(Dataset entries)

┄┄┄┄┄┄┄┄┄┄┄┄┄┄┄┄┄┄┄┄

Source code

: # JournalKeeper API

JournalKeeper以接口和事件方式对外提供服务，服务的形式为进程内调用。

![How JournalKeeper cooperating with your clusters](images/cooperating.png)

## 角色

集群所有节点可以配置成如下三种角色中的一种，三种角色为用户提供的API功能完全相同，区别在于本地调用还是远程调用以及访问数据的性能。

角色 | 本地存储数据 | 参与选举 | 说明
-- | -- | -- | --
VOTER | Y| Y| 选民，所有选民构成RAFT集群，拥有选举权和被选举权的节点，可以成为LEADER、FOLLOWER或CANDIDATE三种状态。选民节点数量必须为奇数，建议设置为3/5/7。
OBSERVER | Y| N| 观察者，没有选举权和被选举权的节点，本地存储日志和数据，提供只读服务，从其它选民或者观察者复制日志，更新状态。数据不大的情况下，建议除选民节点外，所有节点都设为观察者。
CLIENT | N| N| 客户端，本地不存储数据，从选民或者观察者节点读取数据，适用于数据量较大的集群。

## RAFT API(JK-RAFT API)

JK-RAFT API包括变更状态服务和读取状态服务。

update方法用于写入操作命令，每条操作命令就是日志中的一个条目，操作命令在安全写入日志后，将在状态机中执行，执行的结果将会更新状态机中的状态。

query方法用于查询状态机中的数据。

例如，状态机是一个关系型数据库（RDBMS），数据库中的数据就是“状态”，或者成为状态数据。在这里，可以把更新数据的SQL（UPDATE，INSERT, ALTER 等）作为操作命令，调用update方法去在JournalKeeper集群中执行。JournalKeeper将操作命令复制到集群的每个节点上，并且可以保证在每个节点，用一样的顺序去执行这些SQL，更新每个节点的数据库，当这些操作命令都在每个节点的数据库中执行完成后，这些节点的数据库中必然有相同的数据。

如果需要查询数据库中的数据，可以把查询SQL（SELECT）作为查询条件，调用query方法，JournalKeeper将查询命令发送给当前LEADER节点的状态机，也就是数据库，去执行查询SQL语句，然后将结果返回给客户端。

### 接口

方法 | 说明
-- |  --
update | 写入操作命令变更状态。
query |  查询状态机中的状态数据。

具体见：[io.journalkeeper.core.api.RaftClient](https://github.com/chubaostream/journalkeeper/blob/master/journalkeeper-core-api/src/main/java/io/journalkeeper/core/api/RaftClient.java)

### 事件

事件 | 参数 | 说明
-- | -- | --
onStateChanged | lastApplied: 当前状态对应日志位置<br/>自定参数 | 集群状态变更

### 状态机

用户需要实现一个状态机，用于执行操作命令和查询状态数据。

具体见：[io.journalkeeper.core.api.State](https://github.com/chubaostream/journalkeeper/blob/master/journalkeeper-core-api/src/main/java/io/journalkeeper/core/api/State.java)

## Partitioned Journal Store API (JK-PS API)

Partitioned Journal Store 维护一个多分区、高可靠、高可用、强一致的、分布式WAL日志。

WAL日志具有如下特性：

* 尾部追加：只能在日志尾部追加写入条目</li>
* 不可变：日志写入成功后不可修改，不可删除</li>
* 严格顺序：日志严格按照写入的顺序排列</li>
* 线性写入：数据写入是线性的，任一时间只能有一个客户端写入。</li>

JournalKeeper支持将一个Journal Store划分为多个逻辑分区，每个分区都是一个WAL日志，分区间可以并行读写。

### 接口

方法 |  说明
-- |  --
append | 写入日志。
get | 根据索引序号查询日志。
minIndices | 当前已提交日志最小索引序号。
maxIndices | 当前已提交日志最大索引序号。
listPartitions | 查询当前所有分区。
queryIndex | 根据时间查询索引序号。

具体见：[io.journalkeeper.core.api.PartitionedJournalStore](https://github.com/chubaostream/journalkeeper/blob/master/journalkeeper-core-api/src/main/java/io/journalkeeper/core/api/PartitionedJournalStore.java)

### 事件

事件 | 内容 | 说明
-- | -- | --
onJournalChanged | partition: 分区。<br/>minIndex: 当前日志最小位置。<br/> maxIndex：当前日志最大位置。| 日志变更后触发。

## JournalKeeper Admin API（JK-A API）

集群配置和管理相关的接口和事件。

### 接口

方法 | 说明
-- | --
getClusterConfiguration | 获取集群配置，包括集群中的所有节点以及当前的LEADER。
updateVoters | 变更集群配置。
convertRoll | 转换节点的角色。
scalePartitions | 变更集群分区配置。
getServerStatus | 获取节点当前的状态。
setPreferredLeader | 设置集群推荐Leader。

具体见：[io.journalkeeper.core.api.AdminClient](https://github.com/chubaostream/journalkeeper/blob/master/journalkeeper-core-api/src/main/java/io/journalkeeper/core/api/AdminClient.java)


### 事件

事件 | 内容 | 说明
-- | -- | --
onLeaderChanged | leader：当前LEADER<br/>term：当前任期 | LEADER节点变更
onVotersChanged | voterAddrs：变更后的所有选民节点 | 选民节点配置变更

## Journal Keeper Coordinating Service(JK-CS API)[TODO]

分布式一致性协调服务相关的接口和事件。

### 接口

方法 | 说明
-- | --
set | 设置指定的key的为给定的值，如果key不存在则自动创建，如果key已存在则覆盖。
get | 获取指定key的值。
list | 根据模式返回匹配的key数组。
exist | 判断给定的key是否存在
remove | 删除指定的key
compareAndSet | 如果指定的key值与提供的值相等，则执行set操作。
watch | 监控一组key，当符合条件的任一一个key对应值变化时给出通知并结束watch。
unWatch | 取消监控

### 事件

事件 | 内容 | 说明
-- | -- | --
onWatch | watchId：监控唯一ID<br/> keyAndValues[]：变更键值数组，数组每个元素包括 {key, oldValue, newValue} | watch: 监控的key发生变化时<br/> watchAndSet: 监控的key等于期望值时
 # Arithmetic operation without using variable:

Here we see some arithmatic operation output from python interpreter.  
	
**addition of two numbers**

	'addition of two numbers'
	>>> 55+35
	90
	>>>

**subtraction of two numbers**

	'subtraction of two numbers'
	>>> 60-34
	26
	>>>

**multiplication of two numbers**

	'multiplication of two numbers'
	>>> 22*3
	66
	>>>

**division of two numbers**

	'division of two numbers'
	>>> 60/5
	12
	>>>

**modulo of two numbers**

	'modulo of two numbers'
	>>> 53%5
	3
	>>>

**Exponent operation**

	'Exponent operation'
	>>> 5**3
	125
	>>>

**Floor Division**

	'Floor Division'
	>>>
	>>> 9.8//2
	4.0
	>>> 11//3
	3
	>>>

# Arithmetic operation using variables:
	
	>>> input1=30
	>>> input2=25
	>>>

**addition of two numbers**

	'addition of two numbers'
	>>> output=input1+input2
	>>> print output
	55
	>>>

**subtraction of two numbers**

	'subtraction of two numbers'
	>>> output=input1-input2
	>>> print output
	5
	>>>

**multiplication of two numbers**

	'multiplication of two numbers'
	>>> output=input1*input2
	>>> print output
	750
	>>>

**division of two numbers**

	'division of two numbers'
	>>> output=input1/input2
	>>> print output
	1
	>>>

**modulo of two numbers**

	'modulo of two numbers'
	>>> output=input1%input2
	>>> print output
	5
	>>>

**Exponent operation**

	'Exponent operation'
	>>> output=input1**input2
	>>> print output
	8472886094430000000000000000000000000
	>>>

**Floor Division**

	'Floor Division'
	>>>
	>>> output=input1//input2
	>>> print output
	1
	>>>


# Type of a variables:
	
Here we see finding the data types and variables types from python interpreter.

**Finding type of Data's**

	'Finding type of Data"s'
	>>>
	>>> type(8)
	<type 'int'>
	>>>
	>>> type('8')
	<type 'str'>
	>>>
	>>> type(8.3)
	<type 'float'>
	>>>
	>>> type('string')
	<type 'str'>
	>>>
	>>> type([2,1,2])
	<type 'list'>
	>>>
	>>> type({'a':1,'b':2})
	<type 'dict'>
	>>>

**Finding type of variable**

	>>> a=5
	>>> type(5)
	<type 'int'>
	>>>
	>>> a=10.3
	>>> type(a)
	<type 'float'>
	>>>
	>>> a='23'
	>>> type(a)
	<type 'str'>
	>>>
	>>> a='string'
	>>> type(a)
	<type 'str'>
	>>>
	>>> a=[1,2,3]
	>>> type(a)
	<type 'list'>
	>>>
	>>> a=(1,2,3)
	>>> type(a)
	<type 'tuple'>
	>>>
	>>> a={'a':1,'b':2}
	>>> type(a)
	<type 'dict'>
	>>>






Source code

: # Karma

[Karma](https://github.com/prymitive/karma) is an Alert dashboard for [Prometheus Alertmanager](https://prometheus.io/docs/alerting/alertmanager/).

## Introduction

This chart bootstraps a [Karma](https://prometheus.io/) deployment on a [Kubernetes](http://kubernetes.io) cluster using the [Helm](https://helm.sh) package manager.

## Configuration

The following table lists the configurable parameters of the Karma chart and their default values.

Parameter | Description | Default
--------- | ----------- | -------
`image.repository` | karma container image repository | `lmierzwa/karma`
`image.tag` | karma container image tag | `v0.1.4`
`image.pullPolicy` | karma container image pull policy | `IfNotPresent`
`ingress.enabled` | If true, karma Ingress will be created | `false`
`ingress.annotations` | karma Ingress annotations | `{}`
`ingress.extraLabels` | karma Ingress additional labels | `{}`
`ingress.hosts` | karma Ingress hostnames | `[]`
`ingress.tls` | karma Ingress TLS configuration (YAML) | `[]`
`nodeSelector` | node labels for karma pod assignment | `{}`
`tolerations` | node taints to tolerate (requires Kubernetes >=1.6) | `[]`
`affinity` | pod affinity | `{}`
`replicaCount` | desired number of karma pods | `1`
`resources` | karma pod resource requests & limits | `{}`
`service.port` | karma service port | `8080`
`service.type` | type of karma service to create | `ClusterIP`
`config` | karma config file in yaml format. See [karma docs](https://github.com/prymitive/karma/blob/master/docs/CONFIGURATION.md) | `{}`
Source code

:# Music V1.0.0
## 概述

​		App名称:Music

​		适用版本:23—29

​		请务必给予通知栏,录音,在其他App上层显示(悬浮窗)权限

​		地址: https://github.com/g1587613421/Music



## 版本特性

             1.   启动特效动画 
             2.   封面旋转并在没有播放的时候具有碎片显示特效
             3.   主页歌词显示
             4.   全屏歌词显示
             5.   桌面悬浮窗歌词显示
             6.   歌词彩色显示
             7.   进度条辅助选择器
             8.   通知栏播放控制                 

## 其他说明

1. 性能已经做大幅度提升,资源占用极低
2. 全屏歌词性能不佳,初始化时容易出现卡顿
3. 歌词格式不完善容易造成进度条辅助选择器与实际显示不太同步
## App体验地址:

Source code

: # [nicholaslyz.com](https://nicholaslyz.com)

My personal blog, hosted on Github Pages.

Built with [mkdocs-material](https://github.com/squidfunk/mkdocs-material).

┄┄┄┄┄┄┄┄┄┄┄┄┄┄┄┄┄┄┄┄

TASK GOAL:
Beginning at the top of the data, extract each line through the line containing "query方法用于查询状态机中的数据。" and return those lines exactly, with nothing added.

COMPLETED EXERCISE:
Source code

: # JournalKeeper API

JournalKeeper以接口和事件方式对外提供服务，服务的形式为进程内调用。

![How JournalKeeper cooperating with your clusters](images/cooperating.png)

## 角色

集群所有节点可以配置成如下三种角色中的一种，三种角色为用户提供的API功能完全相同，区别在于本地调用还是远程调用以及访问数据的性能。

角色 | 本地存储数据 | 参与选举 | 说明
-- | -- | -- | --
VOTER | Y| Y| 选民，所有选民构成RAFT集群，拥有选举权和被选举权的节点，可以成为LEADER、FOLLOWER或CANDIDATE三种状态。选民节点数量必须为奇数，建议设置为3/5/7。
OBSERVER | Y| N| 观察者，没有选举权和被选举权的节点，本地存储日志和数据，提供只读服务，从其它选民或者观察者复制日志，更新状态。数据不大的情况下，建议除选民节点外，所有节点都设为观察者。
CLIENT | N| N| 客户端，本地不存储数据，从选民或者观察者节点读取数据，适用于数据量较大的集群。

## RAFT API(JK-RAFT API)

JK-RAFT API包括变更状态服务和读取状态服务。

update方法用于写入操作命令，每条操作命令就是日志中的一个条目，操作命令在安全写入日志后，将在状态机中执行，执行的结果将会更新状态机中的状态。

query方法用于查询状态机中的数据。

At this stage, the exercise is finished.